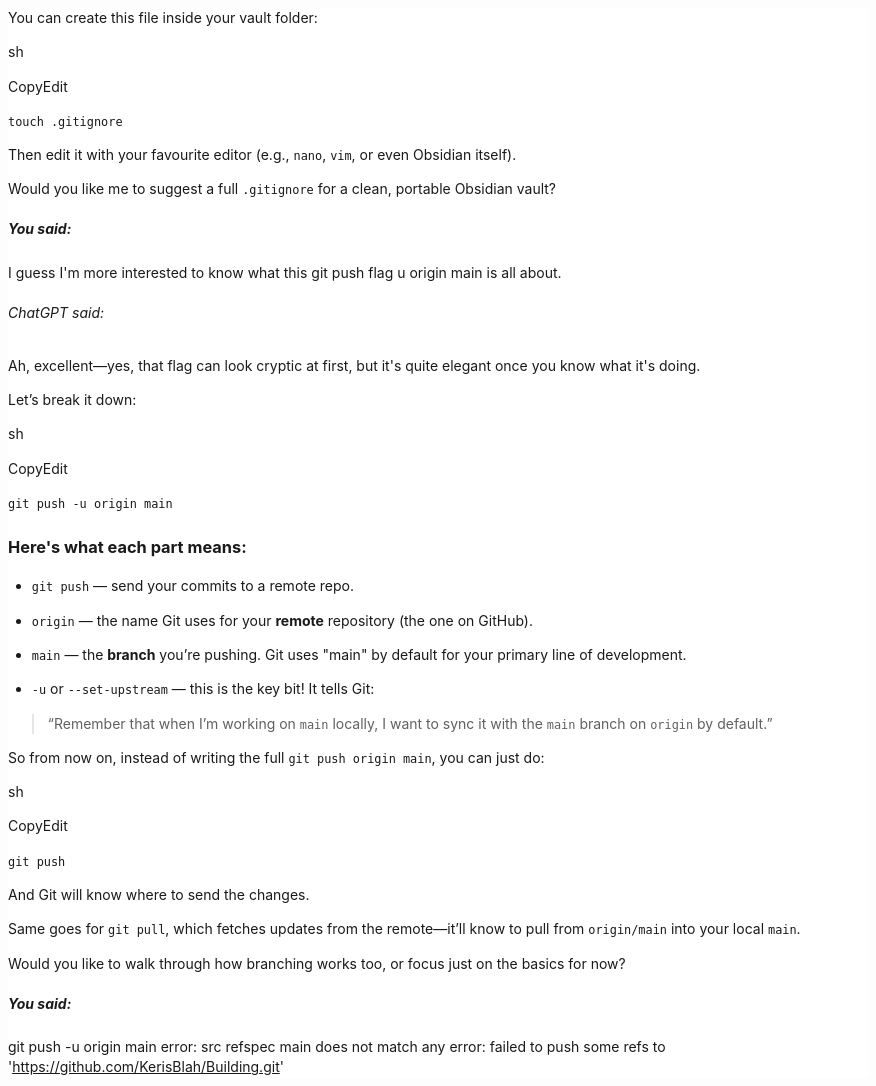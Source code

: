 You can create this file inside your vault folder:

sh

CopyEdit

`touch .gitignore`

Then edit it with your favourite editor (e.g., `nano`, `vim`, or even Obsidian itself).

Would you like me to suggest a full `.gitignore` for a clean, portable Obsidian vault?

##### You said:

I guess I'm more interested to know what this git push flag u origin main is all about.

###### ChatGPT said:

Ah, excellent—yes, that flag can look cryptic at first, but it's quite elegant once you know what it's doing.

Let’s break it down:

sh

CopyEdit

`git push -u origin main`

### Here's what each part means:

- `git push` — send your commits to a remote repo.
    
- `origin` — the name Git uses for your **remote** repository (the one on GitHub).
    
- `main` — the **branch** you’re pushing. Git uses "main" by default for your primary line of development.
    
- `-u` or `--set-upstream` — this is the key bit! It tells Git:
    

> “Remember that when I’m working on `main` locally, I want to sync it with the `main` branch on `origin` by default.”

So from now on, instead of writing the full `git push origin main`, you can just do:

sh

CopyEdit

`git push`

And Git will know where to send the changes.

Same goes for `git pull`, which fetches updates from the remote—it’ll know to pull from `origin/main` into your local `main`.

Would you like to walk through how branching works too, or focus just on the basics for now?

##### You said:

git push -u origin main error: src refspec main does not match any error: failed to push some refs to 'https://github.com/KerisBlah/Building.git'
----------------
- THE TASK -
The span to give again runs from the line with "Would you like to" through the last line of the records above; reproduce it exactly and nothing more.

- EXERCISE RESULT -
Would you like to walk through how branching works too, or focus just on the basics for now?

##### You said:

git push -u origin main error: src refspec main does not match any error: failed to push some refs to 'https://github.com/KerisBlah/Building.git'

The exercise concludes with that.